When it is in the low 30s, you start to see ice form on the river. It begins to flow down from the smaller tributaries like the Teton and Marias. Then after a week of 20-degree temperatures, the river has so much ice it is in sheets and is slumbering on downstream. It reflects an icy silver-gray color. When you are admiring it, you get the chills just thinking about how cold it would be to be in it. Then when the temperatures get to the negatives. It is moving sluggishly for a day or two, and then you wake up in the morning and find it has stopped moving altogether. You know if it went to sleep peacefully by the ice chunks and how high they pile up. This year it was a gentle force that froze the top of the river, sealing it for crossing during the winter.
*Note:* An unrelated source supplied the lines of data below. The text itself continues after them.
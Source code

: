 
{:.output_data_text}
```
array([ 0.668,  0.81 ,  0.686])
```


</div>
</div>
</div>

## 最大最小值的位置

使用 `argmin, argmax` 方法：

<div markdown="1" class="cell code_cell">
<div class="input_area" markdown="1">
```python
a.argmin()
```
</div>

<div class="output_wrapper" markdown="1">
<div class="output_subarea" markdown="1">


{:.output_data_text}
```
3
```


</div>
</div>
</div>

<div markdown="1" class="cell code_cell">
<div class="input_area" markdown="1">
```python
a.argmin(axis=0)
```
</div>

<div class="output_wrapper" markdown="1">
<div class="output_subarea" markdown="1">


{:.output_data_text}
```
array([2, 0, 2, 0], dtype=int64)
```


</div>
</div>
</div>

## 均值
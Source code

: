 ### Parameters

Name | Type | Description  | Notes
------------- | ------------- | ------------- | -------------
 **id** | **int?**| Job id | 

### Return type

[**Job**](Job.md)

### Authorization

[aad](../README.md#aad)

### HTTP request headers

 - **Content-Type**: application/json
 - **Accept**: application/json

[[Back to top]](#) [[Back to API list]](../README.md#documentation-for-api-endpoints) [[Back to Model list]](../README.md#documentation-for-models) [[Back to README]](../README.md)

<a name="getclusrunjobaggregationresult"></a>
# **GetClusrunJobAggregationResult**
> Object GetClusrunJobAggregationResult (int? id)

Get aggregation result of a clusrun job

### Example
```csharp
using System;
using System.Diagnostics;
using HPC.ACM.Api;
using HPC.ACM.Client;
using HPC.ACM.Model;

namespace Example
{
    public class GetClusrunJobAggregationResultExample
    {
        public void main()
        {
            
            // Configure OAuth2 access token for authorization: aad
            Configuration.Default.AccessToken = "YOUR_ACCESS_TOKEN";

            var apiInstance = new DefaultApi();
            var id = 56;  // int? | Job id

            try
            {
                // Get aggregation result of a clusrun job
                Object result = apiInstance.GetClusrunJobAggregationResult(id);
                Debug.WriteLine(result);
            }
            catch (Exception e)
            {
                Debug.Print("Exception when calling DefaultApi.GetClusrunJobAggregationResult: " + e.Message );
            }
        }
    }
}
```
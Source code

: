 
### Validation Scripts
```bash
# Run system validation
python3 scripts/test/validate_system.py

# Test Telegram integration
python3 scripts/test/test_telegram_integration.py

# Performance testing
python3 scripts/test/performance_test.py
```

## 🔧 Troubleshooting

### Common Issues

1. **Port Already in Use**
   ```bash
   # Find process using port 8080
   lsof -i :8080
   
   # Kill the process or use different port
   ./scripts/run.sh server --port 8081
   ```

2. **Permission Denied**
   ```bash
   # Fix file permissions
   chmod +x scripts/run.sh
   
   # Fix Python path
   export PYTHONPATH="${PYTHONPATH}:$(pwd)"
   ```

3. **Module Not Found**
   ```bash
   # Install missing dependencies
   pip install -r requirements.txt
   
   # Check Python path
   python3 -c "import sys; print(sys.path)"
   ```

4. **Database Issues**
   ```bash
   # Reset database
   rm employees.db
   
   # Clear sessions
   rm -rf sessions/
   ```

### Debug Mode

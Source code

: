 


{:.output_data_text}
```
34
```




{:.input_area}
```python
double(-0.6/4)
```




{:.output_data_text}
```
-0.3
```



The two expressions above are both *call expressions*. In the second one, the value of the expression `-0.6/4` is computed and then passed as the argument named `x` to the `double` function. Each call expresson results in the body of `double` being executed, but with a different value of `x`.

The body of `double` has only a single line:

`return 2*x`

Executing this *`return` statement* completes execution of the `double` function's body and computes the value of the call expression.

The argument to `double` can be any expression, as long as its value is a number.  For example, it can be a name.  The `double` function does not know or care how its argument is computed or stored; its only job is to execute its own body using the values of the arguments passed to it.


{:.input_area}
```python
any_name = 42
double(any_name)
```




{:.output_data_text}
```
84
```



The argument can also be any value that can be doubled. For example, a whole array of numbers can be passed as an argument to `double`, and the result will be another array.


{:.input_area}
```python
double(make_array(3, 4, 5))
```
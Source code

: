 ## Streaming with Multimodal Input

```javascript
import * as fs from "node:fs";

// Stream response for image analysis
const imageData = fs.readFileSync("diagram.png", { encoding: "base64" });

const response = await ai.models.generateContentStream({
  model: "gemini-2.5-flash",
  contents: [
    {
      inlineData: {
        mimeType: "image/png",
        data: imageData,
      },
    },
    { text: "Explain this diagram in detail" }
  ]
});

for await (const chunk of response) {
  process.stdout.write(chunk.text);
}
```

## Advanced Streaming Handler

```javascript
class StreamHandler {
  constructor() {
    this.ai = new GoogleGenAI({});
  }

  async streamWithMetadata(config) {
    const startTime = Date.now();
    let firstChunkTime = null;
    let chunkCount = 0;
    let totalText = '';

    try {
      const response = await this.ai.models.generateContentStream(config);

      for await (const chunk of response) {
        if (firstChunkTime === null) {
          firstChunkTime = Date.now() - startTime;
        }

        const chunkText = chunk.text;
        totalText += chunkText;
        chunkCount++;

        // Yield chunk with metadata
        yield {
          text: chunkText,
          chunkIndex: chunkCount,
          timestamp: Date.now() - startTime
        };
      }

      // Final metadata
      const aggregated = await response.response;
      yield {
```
In the past, the ferry had a hand cart, neighbors on the south side could travel across during the winter. They would have someone park a car on the north side and take the hand cart over the ferry cable to do business, get their mail, or shopping at the store in Virgelle.

The remembrance of the cable cart reminds me of being woke up during the night by pounding on the door. My dad opened it, and there was a neighbor from across the way holding is hand by the looks of his face you could see he was in excruciating pain. He showed my dad his hand, and it had several fingers all messed up on it. When he was going home on the hand cart, the big pulleys holding the cart up ran over his fingers. My dad invited him in and inspected his fingers. During his inspection, he had mom get a long sharp needle and place it over the burner of the stove, holding it with a pair of pliers. As a very young girl, I am sure my eyes were as large as saucers when I saw that glowing red needle handed over to my dad. The neighbor's finger was swelling up into big sausages and turning black. The blood was pooling in the tip under the fingernail. My dad took the red hot needle and pushed it under the nail to release the pressure. I am sure it still had to hurt fiercely, but the Terry man said it felt so much better after the pressure was relieved.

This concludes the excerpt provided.